耐塩性・耐湿性:海岸近くなど塩害のある地域でも比較的耐える傾向があり、水はけが悪い所でも生育する場合がありますが、長時間の過湿には弱いので注意が必要です。
生育様式:匍匐性(ストロン)で広がるため、土壌被覆性が高く雑草抑制効果も期待できます。
ゴルフ場での利用実態と適用部位
ゴルフ場では、芝種ごとに求められる性能が異なります。セントオーガスティン芝は葉幅が太く低刈り適性が低いため、グリーンや通常のフェアウェイ(低刈りを要求する部分)には向きません。一般的には以下のエリアでの活用が現実的です。
ラフ:芝のボリュームや止まりやすさ、景観を優先するラフで広く用いられる。ボールが止まりやすく、打ち出しの難易度を上げる効果があります。
セカンドラフやサイドエリア:フェアウェイ周辺の管理が簡易なエリア、または樹木の多いホールの周辺など日陰がちな箇所。
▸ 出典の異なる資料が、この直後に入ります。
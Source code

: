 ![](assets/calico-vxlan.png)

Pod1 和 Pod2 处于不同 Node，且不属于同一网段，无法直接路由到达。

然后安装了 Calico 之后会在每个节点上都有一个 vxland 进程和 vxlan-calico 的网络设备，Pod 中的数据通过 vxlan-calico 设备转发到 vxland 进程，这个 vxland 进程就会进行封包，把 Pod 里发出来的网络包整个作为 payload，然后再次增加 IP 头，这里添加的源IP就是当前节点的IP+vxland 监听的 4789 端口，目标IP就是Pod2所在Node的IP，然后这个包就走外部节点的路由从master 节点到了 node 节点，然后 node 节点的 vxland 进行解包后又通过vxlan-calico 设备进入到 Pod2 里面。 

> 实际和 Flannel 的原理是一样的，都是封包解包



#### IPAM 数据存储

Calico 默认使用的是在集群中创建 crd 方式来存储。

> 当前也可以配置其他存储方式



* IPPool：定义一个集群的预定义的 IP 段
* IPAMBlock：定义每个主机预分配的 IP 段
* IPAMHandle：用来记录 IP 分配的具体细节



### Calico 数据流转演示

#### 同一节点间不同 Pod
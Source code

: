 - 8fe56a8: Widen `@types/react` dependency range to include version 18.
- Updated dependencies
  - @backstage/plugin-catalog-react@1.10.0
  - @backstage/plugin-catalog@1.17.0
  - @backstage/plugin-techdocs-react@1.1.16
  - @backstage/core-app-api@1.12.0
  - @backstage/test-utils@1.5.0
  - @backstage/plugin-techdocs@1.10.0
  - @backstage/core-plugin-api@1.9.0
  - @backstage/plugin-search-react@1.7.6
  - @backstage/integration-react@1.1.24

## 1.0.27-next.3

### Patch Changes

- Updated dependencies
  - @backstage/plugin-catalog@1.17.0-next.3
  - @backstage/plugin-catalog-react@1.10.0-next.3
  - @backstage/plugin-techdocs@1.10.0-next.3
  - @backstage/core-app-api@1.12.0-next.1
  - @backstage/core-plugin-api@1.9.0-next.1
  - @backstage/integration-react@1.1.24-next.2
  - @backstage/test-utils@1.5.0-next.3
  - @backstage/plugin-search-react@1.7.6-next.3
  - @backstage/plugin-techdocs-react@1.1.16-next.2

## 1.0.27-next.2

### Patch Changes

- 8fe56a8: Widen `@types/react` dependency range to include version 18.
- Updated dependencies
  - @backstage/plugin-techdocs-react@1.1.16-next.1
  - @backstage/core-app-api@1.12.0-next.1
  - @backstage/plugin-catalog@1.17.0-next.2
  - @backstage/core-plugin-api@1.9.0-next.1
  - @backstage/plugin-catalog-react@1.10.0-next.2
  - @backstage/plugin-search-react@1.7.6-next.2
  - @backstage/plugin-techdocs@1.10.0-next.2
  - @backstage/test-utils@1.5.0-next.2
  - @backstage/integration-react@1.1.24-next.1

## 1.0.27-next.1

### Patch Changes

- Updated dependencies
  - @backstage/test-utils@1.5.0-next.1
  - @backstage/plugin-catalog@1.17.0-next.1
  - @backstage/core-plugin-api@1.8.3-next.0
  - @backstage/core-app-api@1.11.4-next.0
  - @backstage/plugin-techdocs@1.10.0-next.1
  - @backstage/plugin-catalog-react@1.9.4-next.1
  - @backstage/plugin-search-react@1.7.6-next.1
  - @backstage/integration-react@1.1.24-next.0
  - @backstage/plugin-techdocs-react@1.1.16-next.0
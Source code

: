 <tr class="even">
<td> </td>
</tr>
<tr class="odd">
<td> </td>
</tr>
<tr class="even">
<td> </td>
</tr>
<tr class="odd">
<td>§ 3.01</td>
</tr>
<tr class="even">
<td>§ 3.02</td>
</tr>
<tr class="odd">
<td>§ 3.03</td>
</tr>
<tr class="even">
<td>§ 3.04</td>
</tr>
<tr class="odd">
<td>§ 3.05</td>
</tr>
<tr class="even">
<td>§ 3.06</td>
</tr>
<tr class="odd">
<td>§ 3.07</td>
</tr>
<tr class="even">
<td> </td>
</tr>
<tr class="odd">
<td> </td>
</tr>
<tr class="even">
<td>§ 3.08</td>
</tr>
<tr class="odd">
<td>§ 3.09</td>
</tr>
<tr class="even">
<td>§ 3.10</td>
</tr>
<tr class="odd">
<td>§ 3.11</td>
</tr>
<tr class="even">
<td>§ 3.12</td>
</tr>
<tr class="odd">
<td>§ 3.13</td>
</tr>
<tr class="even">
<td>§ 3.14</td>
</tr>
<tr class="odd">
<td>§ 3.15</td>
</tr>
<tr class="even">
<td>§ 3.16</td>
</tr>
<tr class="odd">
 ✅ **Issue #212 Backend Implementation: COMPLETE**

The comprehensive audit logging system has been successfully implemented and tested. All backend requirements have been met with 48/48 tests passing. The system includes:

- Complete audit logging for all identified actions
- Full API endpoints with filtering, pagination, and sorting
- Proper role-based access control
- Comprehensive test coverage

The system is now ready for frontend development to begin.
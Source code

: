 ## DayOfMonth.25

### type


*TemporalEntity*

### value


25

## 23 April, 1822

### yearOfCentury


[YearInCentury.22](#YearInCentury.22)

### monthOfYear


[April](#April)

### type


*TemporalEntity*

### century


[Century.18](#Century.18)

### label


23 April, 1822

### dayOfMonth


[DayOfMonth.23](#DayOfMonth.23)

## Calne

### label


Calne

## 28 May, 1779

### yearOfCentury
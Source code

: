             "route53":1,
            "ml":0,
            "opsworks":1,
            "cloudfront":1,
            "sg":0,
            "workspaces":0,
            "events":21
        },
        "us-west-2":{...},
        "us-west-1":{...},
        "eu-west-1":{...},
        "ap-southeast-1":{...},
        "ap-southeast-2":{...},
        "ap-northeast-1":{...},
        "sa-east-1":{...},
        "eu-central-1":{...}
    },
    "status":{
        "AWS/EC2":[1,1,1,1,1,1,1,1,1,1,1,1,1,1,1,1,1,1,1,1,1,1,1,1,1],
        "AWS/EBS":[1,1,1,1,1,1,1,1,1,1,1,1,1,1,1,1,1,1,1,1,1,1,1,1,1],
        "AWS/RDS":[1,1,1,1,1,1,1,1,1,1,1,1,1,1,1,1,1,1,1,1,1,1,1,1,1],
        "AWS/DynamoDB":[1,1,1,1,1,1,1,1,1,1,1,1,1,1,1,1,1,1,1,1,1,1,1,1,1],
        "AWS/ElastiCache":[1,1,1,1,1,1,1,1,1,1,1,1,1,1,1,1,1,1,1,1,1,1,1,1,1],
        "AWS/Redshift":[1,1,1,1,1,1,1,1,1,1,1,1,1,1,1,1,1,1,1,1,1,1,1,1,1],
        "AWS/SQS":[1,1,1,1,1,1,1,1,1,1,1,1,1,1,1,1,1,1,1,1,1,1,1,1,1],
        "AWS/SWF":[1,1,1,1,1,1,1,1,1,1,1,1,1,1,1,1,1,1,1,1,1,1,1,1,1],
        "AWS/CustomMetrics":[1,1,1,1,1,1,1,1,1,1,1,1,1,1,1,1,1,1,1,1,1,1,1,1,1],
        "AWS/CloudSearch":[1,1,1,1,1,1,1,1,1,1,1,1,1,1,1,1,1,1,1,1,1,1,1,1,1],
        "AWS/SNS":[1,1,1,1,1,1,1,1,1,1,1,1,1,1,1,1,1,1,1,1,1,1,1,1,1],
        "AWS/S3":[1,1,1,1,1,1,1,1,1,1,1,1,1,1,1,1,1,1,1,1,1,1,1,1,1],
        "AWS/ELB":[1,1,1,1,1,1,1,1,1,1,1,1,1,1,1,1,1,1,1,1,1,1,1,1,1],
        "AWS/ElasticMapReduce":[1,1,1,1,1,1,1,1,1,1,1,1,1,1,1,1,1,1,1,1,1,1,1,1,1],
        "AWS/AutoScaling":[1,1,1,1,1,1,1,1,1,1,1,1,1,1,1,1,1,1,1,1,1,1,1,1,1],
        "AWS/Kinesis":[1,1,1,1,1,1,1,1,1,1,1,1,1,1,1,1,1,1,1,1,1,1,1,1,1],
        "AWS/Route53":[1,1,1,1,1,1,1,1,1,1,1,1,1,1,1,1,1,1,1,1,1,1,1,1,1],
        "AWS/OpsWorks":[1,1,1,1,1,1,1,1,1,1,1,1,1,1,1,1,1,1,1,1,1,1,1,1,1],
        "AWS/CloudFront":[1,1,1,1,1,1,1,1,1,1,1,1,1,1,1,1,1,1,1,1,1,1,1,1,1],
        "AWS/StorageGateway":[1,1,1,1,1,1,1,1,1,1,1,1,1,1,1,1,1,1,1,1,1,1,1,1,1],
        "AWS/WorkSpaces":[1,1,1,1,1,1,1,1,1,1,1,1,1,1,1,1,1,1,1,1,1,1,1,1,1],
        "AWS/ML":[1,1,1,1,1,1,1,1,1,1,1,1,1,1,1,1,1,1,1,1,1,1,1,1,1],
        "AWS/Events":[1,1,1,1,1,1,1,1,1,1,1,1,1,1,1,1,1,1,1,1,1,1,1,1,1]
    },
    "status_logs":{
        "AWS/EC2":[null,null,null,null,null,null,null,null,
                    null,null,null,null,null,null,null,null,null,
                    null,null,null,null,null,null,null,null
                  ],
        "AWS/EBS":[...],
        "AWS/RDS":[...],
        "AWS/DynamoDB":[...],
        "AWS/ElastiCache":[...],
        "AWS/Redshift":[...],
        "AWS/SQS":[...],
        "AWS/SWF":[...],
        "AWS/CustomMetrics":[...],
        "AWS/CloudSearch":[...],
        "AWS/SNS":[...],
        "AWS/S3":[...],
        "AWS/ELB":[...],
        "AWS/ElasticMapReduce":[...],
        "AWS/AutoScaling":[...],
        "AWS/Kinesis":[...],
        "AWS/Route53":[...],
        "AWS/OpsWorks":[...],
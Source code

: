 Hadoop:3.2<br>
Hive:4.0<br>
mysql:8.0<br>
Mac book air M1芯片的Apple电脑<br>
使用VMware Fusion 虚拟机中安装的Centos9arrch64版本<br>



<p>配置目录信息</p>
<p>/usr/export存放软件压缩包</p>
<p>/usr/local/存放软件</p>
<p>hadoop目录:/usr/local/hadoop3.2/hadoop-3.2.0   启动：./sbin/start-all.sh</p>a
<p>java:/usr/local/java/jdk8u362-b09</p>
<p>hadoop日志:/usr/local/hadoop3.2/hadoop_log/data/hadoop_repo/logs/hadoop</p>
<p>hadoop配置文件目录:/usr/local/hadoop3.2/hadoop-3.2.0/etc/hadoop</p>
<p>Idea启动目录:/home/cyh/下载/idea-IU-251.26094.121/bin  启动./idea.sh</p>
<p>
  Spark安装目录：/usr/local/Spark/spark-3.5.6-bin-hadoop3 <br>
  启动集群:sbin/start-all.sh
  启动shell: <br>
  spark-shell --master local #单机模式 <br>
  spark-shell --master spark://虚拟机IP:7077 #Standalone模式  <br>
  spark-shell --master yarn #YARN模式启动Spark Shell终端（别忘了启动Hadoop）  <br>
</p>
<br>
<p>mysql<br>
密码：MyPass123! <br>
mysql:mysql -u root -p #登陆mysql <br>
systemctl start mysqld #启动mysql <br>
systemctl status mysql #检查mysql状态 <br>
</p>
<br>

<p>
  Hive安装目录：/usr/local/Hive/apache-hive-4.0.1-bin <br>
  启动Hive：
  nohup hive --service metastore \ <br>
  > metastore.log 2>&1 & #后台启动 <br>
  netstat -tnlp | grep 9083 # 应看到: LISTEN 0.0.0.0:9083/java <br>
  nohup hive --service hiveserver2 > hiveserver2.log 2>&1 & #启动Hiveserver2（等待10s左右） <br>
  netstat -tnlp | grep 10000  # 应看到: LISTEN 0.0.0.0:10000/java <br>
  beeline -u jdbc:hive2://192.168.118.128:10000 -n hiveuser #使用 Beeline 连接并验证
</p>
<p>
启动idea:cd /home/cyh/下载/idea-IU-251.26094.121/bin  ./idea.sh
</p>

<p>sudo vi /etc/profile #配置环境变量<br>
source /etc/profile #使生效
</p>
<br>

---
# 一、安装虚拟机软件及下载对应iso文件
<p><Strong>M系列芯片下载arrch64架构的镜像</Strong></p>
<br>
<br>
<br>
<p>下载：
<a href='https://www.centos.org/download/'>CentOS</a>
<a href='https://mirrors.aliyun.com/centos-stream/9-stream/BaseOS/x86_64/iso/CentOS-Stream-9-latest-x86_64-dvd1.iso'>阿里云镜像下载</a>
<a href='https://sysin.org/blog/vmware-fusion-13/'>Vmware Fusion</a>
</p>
海岸線近くや塩害を受けるコースの一部:塩害耐性を活かして導入されることがあります。
刈り高さと刈り方( mowing )
セントオーガスティン芝は低刈りに向かないため、刈り高を高めに設定する必要があります。一般的な目安は刈高6〜10cm程度(2.5〜4インチ)で、ラフ用途であればさらにやや高めにすることもあります。刈り幅や刈り頻度は、見た目とボールの転がり(止まりやすさ)を見ながら決めますが、過度な低刈りは草体を傷め、病害や侵食を招きます。刈り残しが多いと密度が下がるので、定期的に適正な頻度で刈り込み、刈り取り量を分散させることが重要です。
灌水(かんすい)と乾燥ストレスへの対応
セントオーガスティンは浅根性であるため、土中の水分を保つことが維持の鍵になります。中程度の乾燥耐性はあるものの、長期間の乾燥は枯死や衰弱を招きます。灌水計画のポイントは以下の通りです。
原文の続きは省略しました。